__Exercise directions__
In the data that follows, every line containing the word "currentFile" should be returned.

__Available data__
################
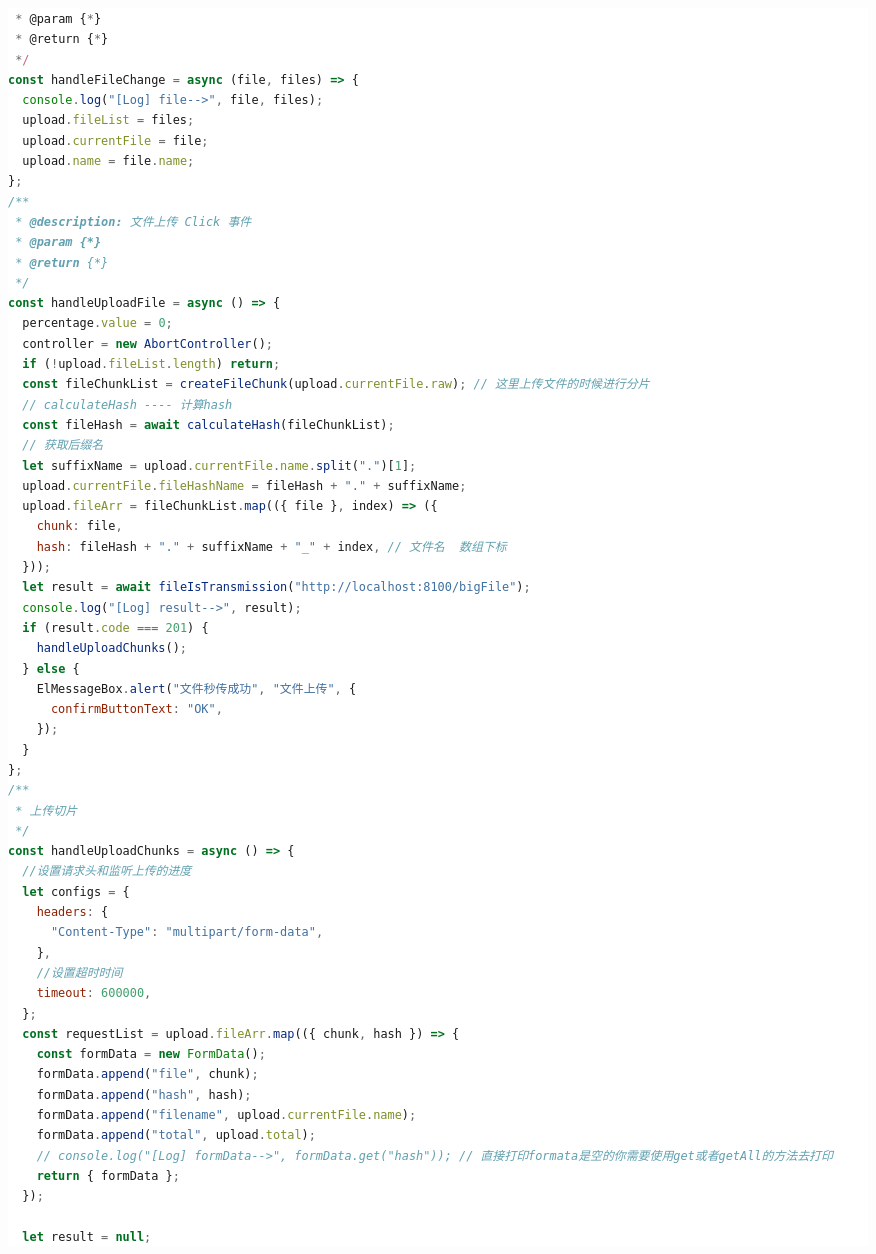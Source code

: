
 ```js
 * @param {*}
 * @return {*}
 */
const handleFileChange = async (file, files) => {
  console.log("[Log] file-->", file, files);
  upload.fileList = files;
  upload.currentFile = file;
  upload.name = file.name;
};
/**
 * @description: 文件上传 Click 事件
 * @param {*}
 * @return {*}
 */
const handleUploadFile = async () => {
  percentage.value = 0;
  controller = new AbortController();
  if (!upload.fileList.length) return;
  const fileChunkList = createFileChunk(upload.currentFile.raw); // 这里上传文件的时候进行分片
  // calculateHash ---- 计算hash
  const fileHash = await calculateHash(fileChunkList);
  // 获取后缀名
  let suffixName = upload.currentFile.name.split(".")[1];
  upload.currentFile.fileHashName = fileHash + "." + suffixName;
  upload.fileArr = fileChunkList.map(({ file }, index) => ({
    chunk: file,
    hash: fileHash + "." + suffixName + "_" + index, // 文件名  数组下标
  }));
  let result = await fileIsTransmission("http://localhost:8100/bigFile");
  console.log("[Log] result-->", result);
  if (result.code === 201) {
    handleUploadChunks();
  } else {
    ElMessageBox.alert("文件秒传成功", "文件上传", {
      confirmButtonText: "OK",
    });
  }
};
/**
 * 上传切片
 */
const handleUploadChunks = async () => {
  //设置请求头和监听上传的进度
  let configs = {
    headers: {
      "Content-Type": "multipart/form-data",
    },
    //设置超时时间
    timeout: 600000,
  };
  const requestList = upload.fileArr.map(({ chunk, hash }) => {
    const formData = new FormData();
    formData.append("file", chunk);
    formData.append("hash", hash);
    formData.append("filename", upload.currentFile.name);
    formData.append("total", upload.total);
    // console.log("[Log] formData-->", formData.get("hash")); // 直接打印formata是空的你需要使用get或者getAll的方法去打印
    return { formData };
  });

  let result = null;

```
################
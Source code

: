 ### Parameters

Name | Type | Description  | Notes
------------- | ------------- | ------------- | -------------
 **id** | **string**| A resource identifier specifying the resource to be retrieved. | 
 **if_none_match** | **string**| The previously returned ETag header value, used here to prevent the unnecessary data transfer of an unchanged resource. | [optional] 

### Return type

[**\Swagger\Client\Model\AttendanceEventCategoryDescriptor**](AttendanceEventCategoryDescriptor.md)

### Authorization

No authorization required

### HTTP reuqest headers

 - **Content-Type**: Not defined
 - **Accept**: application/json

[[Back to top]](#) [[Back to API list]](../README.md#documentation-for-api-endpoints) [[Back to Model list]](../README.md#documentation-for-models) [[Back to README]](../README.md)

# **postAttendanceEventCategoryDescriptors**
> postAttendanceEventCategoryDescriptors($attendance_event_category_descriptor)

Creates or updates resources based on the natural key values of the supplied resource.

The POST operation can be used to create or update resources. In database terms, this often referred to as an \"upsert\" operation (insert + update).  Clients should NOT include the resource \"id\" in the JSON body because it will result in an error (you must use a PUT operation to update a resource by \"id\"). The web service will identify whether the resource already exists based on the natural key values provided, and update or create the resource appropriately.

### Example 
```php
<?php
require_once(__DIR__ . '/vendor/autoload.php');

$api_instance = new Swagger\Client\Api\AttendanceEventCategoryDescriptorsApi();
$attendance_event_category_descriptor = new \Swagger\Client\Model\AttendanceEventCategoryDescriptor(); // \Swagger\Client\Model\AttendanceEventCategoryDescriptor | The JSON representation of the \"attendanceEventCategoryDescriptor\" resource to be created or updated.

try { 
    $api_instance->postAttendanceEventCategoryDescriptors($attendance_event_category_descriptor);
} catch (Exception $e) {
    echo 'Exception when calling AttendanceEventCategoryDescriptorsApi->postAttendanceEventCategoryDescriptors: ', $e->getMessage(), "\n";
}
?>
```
################
__Response__
  upload.currentFile = file;
  const fileChunkList = createFileChunk(upload.currentFile.raw); // 这里上传文件的时候进行分片
  let suffixName = upload.currentFile.name.split(".")[1];
  upload.currentFile.fileHashName = fileHash + "." + suffixName;
    formData.append("filename", upload.currentFile.name);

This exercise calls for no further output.